THE PROPERTY OF A EUROPEAN COLLECTOR
Hans Bellmer (1902-1975)

細節
Hans Bellmer (1902-1975)

Les Mains Inarticulées

signed and dated lower right Bellmer 1950, inscribed on the stretcher Les Mains, gouache on canvas
29 x 34 1/2in. (73.8 x 87.7cm.)

Executed in 1950

來源
Galerie André François Petit, Paris
Werner Kunze, Berlin, from whom bought by the present owner circa 1973

拍品專文

Bellmer initiated his career as an artist by making an artificial doll, inspired by the story of Coppelia in Max Reinhardt's production of The Tales of Hoffman. He went on to construct jointed and articulated dolls in the forms of adolescent girls and photographed them in a variety of postures. He joined the Surrealist movement in Paris after these photographs were published in the Surrealists' publication Le Minotaure. He was enthusiastically received by Breton and Eluard. In 1938, after the death of his wife, Bellmer took up permanent residence in Paris. About this period, he started to execute a series of composite images in his drawings and paintings, which took as their starting point the theme of dolls. Multiple imagery was characteristic of Surrealism at this time but Bellmer's personal concept was to clarify the nature of his hybrids to reveal through a tangle of bodies and limbs the real anatomy of desire. "He dissected what he called the 'physical unconscious', the images which a man can create for himself of his own body or of that of a woman he desires. He composed hybrid women, most frequently by giving concrete form to various attitudes in one image. "If, instead of selecting only three or four moments of a movement (as is done, for instance, in manuals of gymnastics), all these movements are added integrally and in the form of an object, the result is a visual synthesis of the curves and surfaces along which each point of the body moves", Bellmer wrote in his Anatomie de l'image (1957)." (S. Alexandrian, Surrealist Art, London, 1991, p. 118.)

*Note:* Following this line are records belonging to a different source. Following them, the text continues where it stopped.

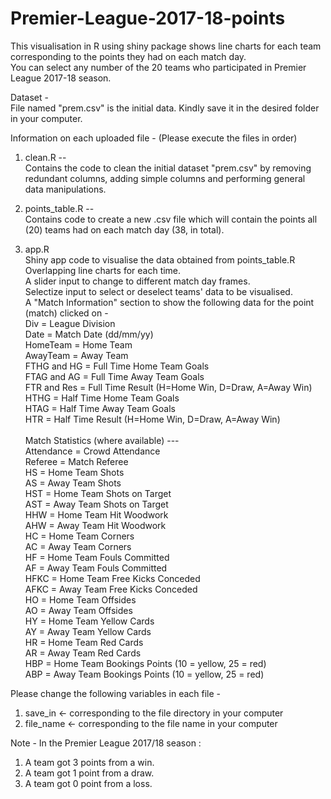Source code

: # Premier-League-2017-18-points
This visualisation in R using shiny package shows line charts for each team corresponding to the points they had on each match day. <br>
You can select any number of the 20 teams who participated in Premier League 2017-18 season.

Dataset - <br>
File named "prem.csv" is the initial data.
Kindly save it in the desired folder in your computer.

Information on each uploaded file -
(Please execute the files in order)

1. clean.R -- <br>
Contains the code to clean the initial dataset "prem.csv" by removing redundant columns, adding simple columns and performing general data manipulations.

2. points_table.R -- <br>
Contains code to create a new .csv file which will contain the points all (20) teams had on each match day (38, in total).

3. app.R <br>
Shiny app code to visualise the data obtained from points_table.R <br>
Overlapping line charts for each time. <br>
A slider input to change to different match day frames. <br>
Selectize input to select or deselect teams' data to be visualised. <br>
A "Match Information" section to show the following data for the point (match) clicked on - <br>
Div = League Division <br>
Date = Match Date (dd/mm/yy) <br>
HomeTeam = Home Team <br>
AwayTeam = Away Team <br>
FTHG and HG = Full Time Home Team Goals <br>
FTAG and AG = Full Time Away Team Goals <br>
FTR and Res = Full Time Result (H=Home Win, D=Draw, A=Away Win) <br>
HTHG = Half Time Home Team Goals <br>
HTAG = Half Time Away Team Goals <br>
HTR = Half Time Result (H=Home Win, D=Draw, A=Away Win) <br> <br>
Match Statistics (where available) --- <br>
Attendance = Crowd Attendance <br>
Referee = Match Referee <br>
HS = Home Team Shots<br>
AS = Away Team Shots<br>
HST = Home Team Shots on Target <br>
AST = Away Team Shots on Target<br>
HHW = Home Team Hit Woodwork<br>
AHW = Away Team Hit Woodwork<br>
HC = Home Team Corners<br>
AC = Away Team Corners<br>
HF = Home Team Fouls Committed<br>
AF = Away Team Fouls Committed<br>
HFKC = Home Team Free Kicks Conceded <br>
AFKC = Away Team Free Kicks Conceded <br>
HO = Home Team Offsides<br>
AO = Away Team Offsides<br>
HY = Home Team Yellow Cards<br>
AY = Away Team Yellow Cards<br>
HR = Home Team Red Cards<br>
AR = Away Team Red Cards<br>
HBP = Home Team Bookings Points (10 = yellow, 25 = red)<br>
ABP = Away Team Bookings Points (10 = yellow, 25 = red)<br>


Please change the following variables in each file -
1. save_in <-  corresponding to the file directory in your computer
2. file_name <- corresponding to the file name in your computer

Note - 
In the Premier League 2017/18 season :
1. A team got 3 points from a win.
2. A team got 1 point from a draw.
3. A team got 0 point from a loss.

The present painting was executed in 1950. Bellmer was fascinated by the movement of hands and he made numerous drawings of this motif throughout his life and there is a drawing of the identical image in reverse illustrated in P. Webb, Hans Bellmer, London, 1985, p. 211, entitled Hands, a pencil drawing heightened with white gouache, executed in 1954.

Bellmer also published the subject, in reverse, as a lithograph titled Les Mains Articulées in 1954 in an edition of 59 (André Pieyre de Mandiargues, Hans Bellmer, oeuvre gravé, Paris, 1969, no. 29, illustrated).